1.10.1.1 Export Options

The Export Task defines the source and shape of the data that will be exported, and the target for the export (such as an output text file, an existing table in a database to which the data is mapped, or a new table in a database).

The user chooses how the Export behaves when adding the Export Task to a job:

Export Task

The options are:

  • Delete current data and insert (default): EDQ deletes all the current data in the target table or file and inserts the in-scope data in the export. For example, if it is writing to an external database it will truncate the table and insert the data, or if it is writing to a file it will recreate the file.

  • Append to current data: EDQ does not delete any data from the target table or file, but adds the in-scope data in the export. When appending to a UTF-16 file, use the UTF-16LE or UTF-16-BE character set to prevent a byte order marker from being written at the start of the new data.

  • Replace records using primary key: EDQ deletes any records in the target table that also exist in the in-scope data for the export (determined by matching primary keys) and then inserts the in-scope data.

Notes:

  • When an Export is run as a standalone task in Director (by right-clicking on the Export and selecting Run), it always runs in Delete current data and insert mode.
  • Delete current data and insert and Replace records using primary key modes perform Delete then Insert operations, not Update. It is possible that referential integrity rules in the target database will prevent the deletion of the records, therefore causing the Export task to fail. Therefore, in order to perform an Update operation instead, Oracle recommends the use of a dedicated data integration product, such as Oracle Data Integrator.

1.10.2 Results Book Export

Results Books can also be exported to a Data Store, either manually or as part of a scheduled job.

Note:

Results Book Exports always perform a Delete current data and insert operation.

To set up an Export of a Results Book:

  1. Right-click on Exports in the Project Browser, and select New Results Book Export....

  2. Select the Results Book.

  3. Select the Result Pages to export and the number of rows to export. Entering no value will cause all the records to be exported.

  4. Select the Data Store to export to.

    Note:

    If writing to a database, a Results Book Export always perform a Delete current data and insert operation; i.e. it creates tables (corresponding to the names of the Results Pages) if they do not exist, and overwrites tables of the same name if they do exist.
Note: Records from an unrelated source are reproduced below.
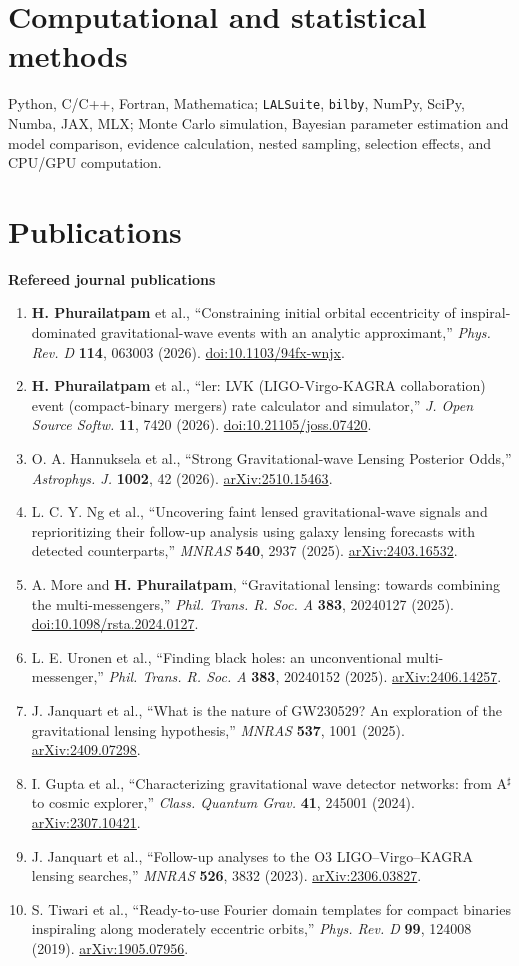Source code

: \documentclass[11pt,a4paper]{article}
\newcommand{\pub}[1]{\item #1}
\begin{document}
\section*{Computational and statistical methods}
Python, C/C++, Fortran, Mathematica; \texttt{LALSuite}, \texttt{bilby}, NumPy, SciPy, Numba, JAX, MLX; Monte Carlo simulation, Bayesian parameter estimation and model comparison, evidence calculation, nested sampling, selection effects, and CPU/GPU computation.

\newpage
\section*{Publications}
\textbf{Refereed journal publications}
\begin{enumerate}[leftmargin=1.5em,topsep=2pt,itemsep=1pt,parsep=0pt]
\pub{\textbf{H. Phurailatpam} et al., ``Constraining initial orbital eccentricity of inspiral-dominated gravitational-wave events with an analytic approximant,'' \emph{Phys. Rev. D} \textbf{114}, 063003 (2026). \href{https://doi.org/10.1103/94fx-wnjx}{doi:10.1103/94fx-wnjx}.}
\pub{\textbf{H. Phurailatpam} et al., ``ler: LVK (LIGO-Virgo-KAGRA collaboration) event (compact-binary mergers) rate calculator and simulator,'' \emph{J. Open Source Softw.} \textbf{11}, 7420 (2026). \href{https://doi.org/10.21105/joss.07420}{doi:10.21105/joss.07420}.}
\pub{O. A. Hannuksela et al., ``Strong Gravitational-wave Lensing Posterior Odds,'' \emph{Astrophys. J.} \textbf{1002}, 42 (2026). \href{https://arxiv.org/abs/2510.15463}{arXiv:2510.15463}.}
\pub{L. C. Y. Ng et al., ``Uncovering faint lensed gravitational-wave signals and reprioritizing their follow-up analysis using galaxy lensing forecasts with detected counterparts,'' \emph{MNRAS} \textbf{540}, 2937 (2025). \href{https://arxiv.org/abs/2403.16532}{arXiv:2403.16532}.}
\pub{A. More and \textbf{H. Phurailatpam}, ``Gravitational lensing: towards combining the multi-messengers,'' \emph{Phil. Trans. R. Soc. A} \textbf{383}, 20240127 (2025). \href{https://doi.org/10.1098/rsta.2024.0127}{doi:10.1098/rsta.2024.0127}.}
\pub{L. E. Uronen et al., ``Finding black holes: an unconventional multi-messenger,'' \emph{Phil. Trans. R. Soc. A} \textbf{383}, 20240152 (2025). \href{https://arxiv.org/abs/2406.14257}{arXiv:2406.14257}.}
\pub{J. Janquart et al., ``What is the nature of GW230529? An exploration of the gravitational lensing hypothesis,'' \emph{MNRAS} \textbf{537}, 1001 (2025). \href{https://arxiv.org/abs/2409.07298}{arXiv:2409.07298}.}
\pub{I. Gupta et al., ``Characterizing gravitational wave detector networks: from A$^\sharp$ to cosmic explorer,'' \emph{Class. Quantum Grav.} \textbf{41}, 245001 (2024). \href{https://arxiv.org/abs/2307.10421}{arXiv:2307.10421}.}
\pub{J. Janquart et al., ``Follow-up analyses to the O3 LIGO--Virgo--KAGRA lensing searches,'' \emph{MNRAS} \textbf{526}, 3832 (2023). \href{https://arxiv.org/abs/2306.03827}{arXiv:2306.03827}.}
\pub{S. Tiwari et al., ``Ready-to-use Fourier domain templates for compact binaries inspiraling along moderately eccentric orbits,'' \emph{Phys. Rev. D} \textbf{99}, 124008 (2019). \href{https://arxiv.org/abs/1905.07956}{arXiv:1905.07956}.}
\end{enumerate}
\end{document}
See also Running a Prepared Export.

1.11 Running a Prepared Export

There are two ways of running a prepared export of a Staged Data table or of a Results Book:

  1. Manually run the export

  2. Run the export as part of a job

1.11.1 Manually running an export

Right-click on the named Export configuration in the Project Browser, and select Run:

Running a prepared export

The export process will run immediately and you can monitor its progress in the Project Browser.

Note:

If you are exporting to a Client-side Data Store, the Export must be run manually.

1.11.2 Running an export as part of a job

If you are exporting to a server-side Data Store, you can run the export as part of a larger job, and schedule that job for execution at some point in the future:

  1. Right Click on the Job Configuration in the Project Browser, and select New Job.

  2. This brings up the Job Configuration dialog. Change the default name of the job to a descriptive name.

    Note that the Tool Palette now changes to show a list of tasks that may be run in jobs.

  3. Drag-and-drop the Export Task from the Tool Palette to add it to the job.

  4. The job may also include other tasks, for example, to re-run snapshots, run processes, and external jobs. See the "Jobs" topic in Enterprise Data Quality Online Help for further details.

  5. For each export task selected, define how the export should be performed. A further option allows you to disable the export.

  6. Click Run to run the job straight away, or click Schedule to schedule the job to run at a later date or time.